Work done during my internship at Techso Group (Casablanca, July–August 2023). Mission: study malware analysis methodologies and perform a hands-on analysis of the Cerber ransomware family. Two passes: automated with Cuckoo first to orient the analysis, then manual under Flare-VM.
What is Cerber
Cerber is a ransomware-as-a-service (RaaS) family, active primarily between 2016 and 2017. Its affiliate model made it massively distributed — operators could license the ransomware and keep a cut of ransom payments. The techniques it uses — dynamic API loading, hybrid encryption, C2 over non-HTTP channels — are still present in modern families. The goal here wasn’t to find new things about Cerber, but to build a repeatable analysis workflow on a well-documented sample.
Lab Setup
Flare-VM (manual dynamic analysis): Fresh Windows 10 VM, host-only adapter, no internet. Windows Defender and auto-updates disabled before install. Flare-VM script pulls tools via Chocolatey.
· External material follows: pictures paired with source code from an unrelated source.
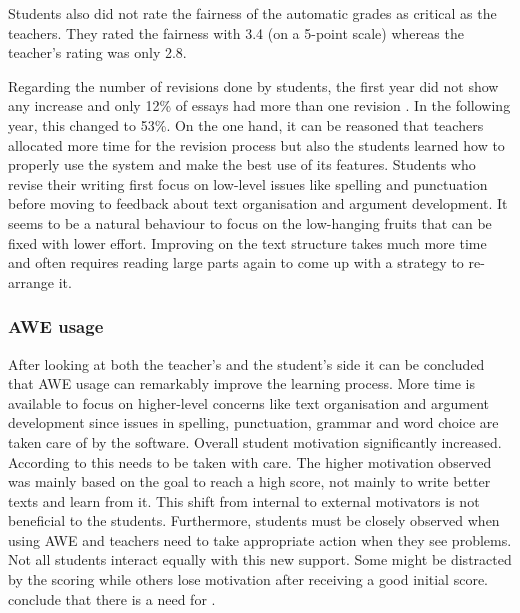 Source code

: \documentclass[runningheads]{llncs}
\begin{document}
Students also did not rate the fairness of the automatic grades as critical as the teachers. They rated the fairness with 3.4 (on a 5-point scale) whereas the teacher's rating was only 2.8.

Regarding the number of revisions done by students, the first year did not show any increase and only 12\% of essays had more than one revision \citep{grimes_utility_2010}. In the following year, this changed to 53\%. On the one hand, it can be reasoned that teachers allocated more time for the revision process but also the students learned how to properly use the system and make the best use of its features. Students who revise their writing first focus on low-level issues like spelling and punctuation before moving to feedback about text organisation and argument development. It seems to be a natural behaviour to focus on the low-hanging fruits that can be fixed with lower effort. Improving on the text structure takes much more time and often requires reading large parts again to come up with a strategy to re-arrange it.

\subsubsection{AWE usage} After looking at both the teacher's and the student's side it can be concluded that AWE usage can remarkably improve the learning process. More time is available to focus on higher-level concerns like text organisation and argument development since issues in spelling, punctuation, grammar and word choice are taken care of by the software. Overall student motivation significantly increased. According to \textcite{grimes_utility_2010} this needs to be taken with care. The higher motivation observed was mainly based on the goal to reach a high score, not mainly to write better texts and learn from it. This shift from internal to external motivators is not beneficial to the students. Furthermore, students must be closely observed when using AWE and teachers need to take appropriate action when they see problems. Not all students interact equally with this new support. Some might be distracted by the scoring while others lose motivation after receiving a good initial score. \citeauthor{grimes_utility_2010} conclude that there is a need for .
\end{document}

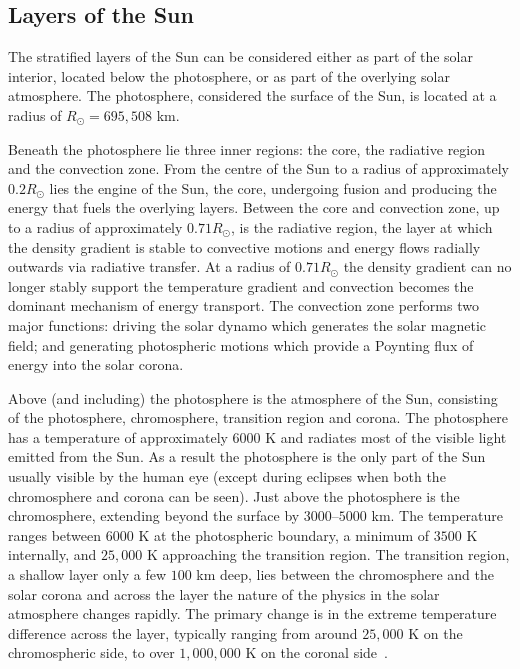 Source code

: \subsection{Layers of the Sun}

The stratified layers of the Sun can be considered either as part of the solar interior, located below the photosphere, or as part of the overlying solar atmosphere. The photosphere, considered the surface of the Sun, is located at a radius of $R_{\odot} = 695,508$ km.

Beneath the photosphere lie three inner regions: the core, the radiative region and the convection zone. From the centre of the Sun to a radius of approximately $0.2 R_{\odot}$ lies the engine of the Sun, the core, undergoing fusion and producing the energy that fuels the overlying layers. Between the core and convection zone, up to a radius of approximately  $0.71R_{\odot}$, is the radiative region, the layer at which the density gradient is stable to convective motions and energy flows radially outwards via radiative transfer. At a radius of $0.71R_{\odot}$ the density gradient can no longer stably support the temperature gradient and convection becomes the dominant mechanism of energy transport. The convection zone performs two major functions: driving the solar dynamo which generates the solar magnetic field; and generating photospheric motions which provide a Poynting flux of energy into the solar corona.

Above (and including) the photosphere is the atmosphere of the Sun, consisting of the photosphere, chromosphere, transition region and corona. The photosphere has a temperature of approximately $6000$ K and radiates most of the visible light emitted from the Sun. As a result the photosphere is the only part of the Sun usually visible by the human eye (except during eclipses when both the chromosphere and corona can be seen). Just above the photosphere is the chromosphere, extending beyond the surface by $3000$--$5000$ km. The temperature ranges between $6000$ K at the photospheric boundary, a minimum of $3500$ K internally, and $25,000$ K approaching the transition region. The transition region, a shallow layer only a few $100$ km deep, lies between the chromosphere and the solar corona and across the layer the nature of the physics in the solar atmosphere changes rapidly. The primary change is in the extreme temperature difference across the layer, typically ranging from around $25,000$ K on the chromospheric side, to over $1,000,000$ K on the coronal side~\cite{priestMagnetohydrodynamicsSuna,mandriniMagneticFieldPlasma2000}.

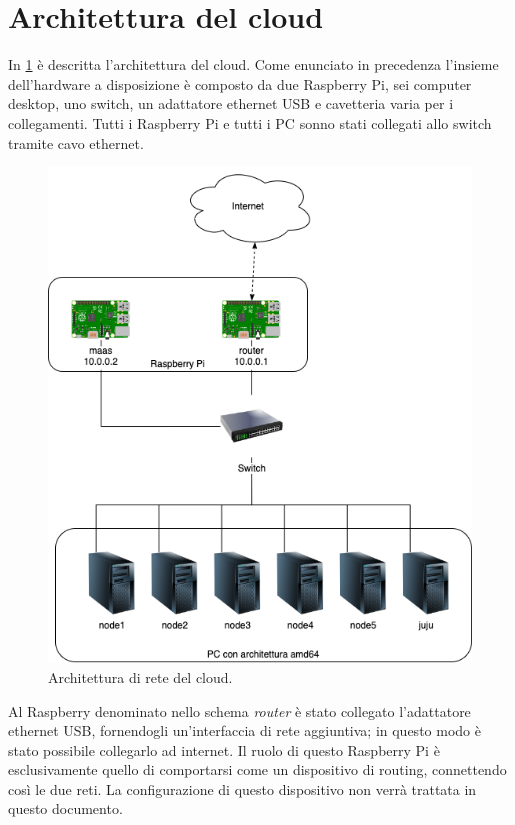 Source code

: \section{Architettura del cloud}\label{sec:prog_cloud_architettura}

In \cref{fig:network_architecture} è descritta l'architettura del cloud. Come enunciato in precedenza l'insieme dell'hardware a disposizione è composto da due Raspberry Pi, sei computer desktop, uno switch, un adattatore ethernet USB e cavetteria varia per i collegamenti. 
% 
Tutti i Raspberry Pi e tutti i PC sonno stati collegati allo switch tramite cavo ethernet.

\begin{figure}[H]
    \centering
    \includegraphics[width=0.8\linewidth]{tesi/files/immagini/network_architecture.png}
    \caption{Architettura di rete del cloud.}
    \label{fig:network_architecture}
\end{figure}

\noindent
Al Raspberry denominato nello schema \emph{router} è stato collegato l'adattatore ethernet USB, fornendogli un'interfaccia di rete aggiuntiva; in questo modo è stato possibile collegarlo ad internet.
% 
Il ruolo di questo Raspberry Pi è esclusivamente quello di comportarsi come un dispositivo di routing, connettendo così le due reti.
% 
La configurazione di questo dispositivo non verrà trattata in questo documento.

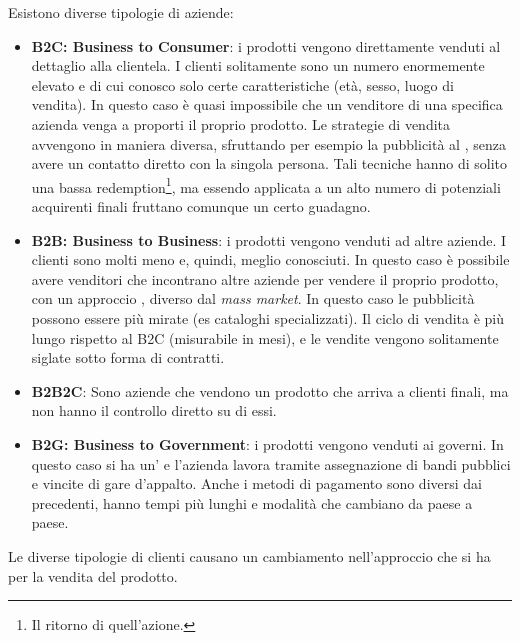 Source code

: Esistono diverse tipologie di aziende:
\begin{itemize}
  \item \textbf{B2C: Business to Consumer}: i prodotti vengono direttamente
  venduti al dettaglio alla clientela. I clienti solitamente sono un numero
  enormemente elevato e di cui conosco solo certe caratteristiche (età, sesso,
  luogo di vendita). In questo caso è quasi impossibile che un venditore di una
  specifica azienda venga a proporti il proprio prodotto. Le strategie di
  vendita avvengono in maniera diversa, sfruttando per esempio la pubblicità al
  , senza avere un contatto diretto con la singola 
  persona.
  Tali tecniche hanno di solito una bassa redemption\footnote{Il ritorno di
  quell'azione.}, ma essendo applicata a un alto numero di potenziali
  acquirenti finali fruttano comunque un certo guadagno.

  \item \textbf{B2B: Business to Business}: i prodotti vengono venduti ad altre
  aziende. I clienti sono molti meno e, quindi, meglio conosciuti. In questo
  caso è possibile avere venditori che incontrano altre aziende per vendere il
  proprio prodotto, con un approccio , diverso dal
  \textit{mass market}. In questo caso le pubblicità possono essere più mirate
  (es cataloghi specializzati). Il ciclo di vendita è più lungo rispetto al B2C
  (misurabile in mesi), e le vendite vengono solitamente siglate sotto forma di
  contratti.

  \item \textbf{B2B2C}: Sono aziende che vendono un prodotto che arriva a
  clienti finali, ma non hanno il controllo diretto su di essi.

  \item \textbf{B2G: Business to Government}: i prodotti vengono venduti ai
  governi. In questo caso si ha un' e l'azienda lavora tramite assegnazione di bandi pubblici e 
  vincite di gare d'appalto. Anche i metodi di pagamento sono diversi dai 
  precedenti, hanno tempi più lunghi e modalità che cambiano da paese a paese.
\end{itemize}

Le diverse tipologie di clienti causano un cambiamento nell'approccio che si ha
per la vendita del prodotto.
Cuckoo Sandbox (automated pre-analysis): Ubuntu host → KVM → Windows 7 guest with Cuckoo agent. Network routed through InetSim. Ran first to identify behavioral hotspots before manual analysis.
Key tools:
| Tool | Purpose |
|---|---|
| Detect-It-Easy (DIE) / exeinfope | Packer/compiler detection |
| PEStudio | PE header, imports, entropy, strings |
| Ghidra | Disassembly and decompilation |
| x64dbg | Dynamic debugging |
| FLOSS | Obfuscated string extraction |
| unpac.me | Automated unpacking |
Part I — Packed Sample
Sample info
Name : cerber.exe
Type : PE32 (GUI) Intel 80386
Size : 619,008 bytes (622,592 on disk)
Timestamp : Wed May 24 20:48:34 2017 UTC
MD5 : 8b6bc16fd137c09a08b02bbe1bb7d670
SHA-1 : c69a0f6c6f809c01db92ca658fcf1b643391a2b7
SHA-256 : e67834d1e8b38ec5864cfa101b140aeaba8f1900a6e269e6a94c90fcbfe56678
Compiler : Microsoft Visual C/C++ (2008)
Linker : Microsoft Linker 9.0 [GUI32]
PE structure
Sections: .text 52.19% (executable), .data 0.74% (writable), .rdata 38.79%, .rsrc 8.11%
The .rsrc section contains an icon but no notable embedded resources. Headers have relocation info stripped.
Packing detection
DIE and exeinfope report no known packer — which is misleading. Disassembling .text reveals very little actual code. The real behavior appears only at runtime through the API call pattern: LdrGetProcedureAddress is used to dynamically resolve LoadLibraryExA, GetProcAddress, VirtualAlloc, and VirtualProtect. This is the signature of a custom unpacking stub. The packed sample was unpacked using unpac.me to get the payload.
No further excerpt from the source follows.